FrykenStaven™: Reinforced Ski Pole with Optimized Performance

The FrykenStaven™: Increased strength, perfect balance. Visit our About page or Sitemap / Link Page to explore all Golden Mosquitos posts and projects. Brief Summary of our patent-pending ski pole design.

TECHNICAL FIELD 

This invention relates to ski equipment, and more specifically, to the design, manufacture, and use of reinforced ski poles, particularly for competitive cross-country and roller skiing. The invention further discloses a method for enhancing ski pole performance by strategically placing foam materials with optimized properties within the pole shaft to achieve zonal reinforcement.

BACKGROUND OF THE INVENTION

Competitive cross-country and roller skiing place significant stress on ski poles, frequently leading to breakage. Breakages commonly occur during falls, especially in the middle section of the pole, and multi-skier falls frequently result in broken poles. Traditional ski poles often involve a trade-off between weight and durability. Current reinforcement methods, such as increasing wall thickness or using stronger materials, often increase weight and adversely affect the swing weight, which is crucial for skiing performance.

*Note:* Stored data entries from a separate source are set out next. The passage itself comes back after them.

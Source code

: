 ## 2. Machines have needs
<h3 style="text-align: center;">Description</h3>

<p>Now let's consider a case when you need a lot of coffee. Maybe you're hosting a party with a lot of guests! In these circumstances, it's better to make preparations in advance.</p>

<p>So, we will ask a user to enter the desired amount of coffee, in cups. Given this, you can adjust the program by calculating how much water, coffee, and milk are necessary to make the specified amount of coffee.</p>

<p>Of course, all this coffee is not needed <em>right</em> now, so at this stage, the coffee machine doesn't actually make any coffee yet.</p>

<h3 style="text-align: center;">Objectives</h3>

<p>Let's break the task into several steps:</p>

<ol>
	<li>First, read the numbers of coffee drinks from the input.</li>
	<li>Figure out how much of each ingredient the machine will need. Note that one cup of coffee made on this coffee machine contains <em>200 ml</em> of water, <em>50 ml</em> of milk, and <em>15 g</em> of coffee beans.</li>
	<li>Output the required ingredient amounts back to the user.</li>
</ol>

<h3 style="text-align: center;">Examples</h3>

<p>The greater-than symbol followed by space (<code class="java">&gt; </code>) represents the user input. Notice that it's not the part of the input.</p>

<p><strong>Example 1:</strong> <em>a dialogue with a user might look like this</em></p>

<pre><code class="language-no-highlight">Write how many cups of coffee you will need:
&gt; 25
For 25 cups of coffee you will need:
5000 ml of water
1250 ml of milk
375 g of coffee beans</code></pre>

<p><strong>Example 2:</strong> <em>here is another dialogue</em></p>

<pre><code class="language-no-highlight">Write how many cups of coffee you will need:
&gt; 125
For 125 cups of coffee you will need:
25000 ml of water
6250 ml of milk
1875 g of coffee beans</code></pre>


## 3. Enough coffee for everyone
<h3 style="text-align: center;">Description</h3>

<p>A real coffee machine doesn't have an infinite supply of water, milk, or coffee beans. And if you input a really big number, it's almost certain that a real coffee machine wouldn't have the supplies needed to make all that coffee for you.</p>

Problem Addressed by the Invention

Elite skiing poles, designed to be lightweight, are particularly vulnerable to impacts from skis and other poles. A reinforcement method is needed that enhances strength and impact resistance without compromising weight or balance.

Optimization of Ski Pole Selection

Optimal ski poles can vary between competitions depending on factors such as snow conditions, course length and type, and competition type (mass or individual). A skier’s size, strength, arm length, and skiing style all influence the demands placed on their poles. Therefore, a system for selecting pole properties based on individual skier data and track design would be beneficial.

PRIOR ART

Racing ski poles primarily use carbon fibers. Traditional ski poles consist of a circular cross-section hollow shaft, a handle, a basket, and a spike. Designs like those in US Patent No. 5,611,571 (circular cross-section transitioning to a droplet shape) aim to increase rigidity and aerodynamics but can increase weight and instability. European Patent No. 2,308,569 A1 discloses a ski pole with a triangular cross-section, claiming to offer stiffness, high breaking strength, and reduced drag.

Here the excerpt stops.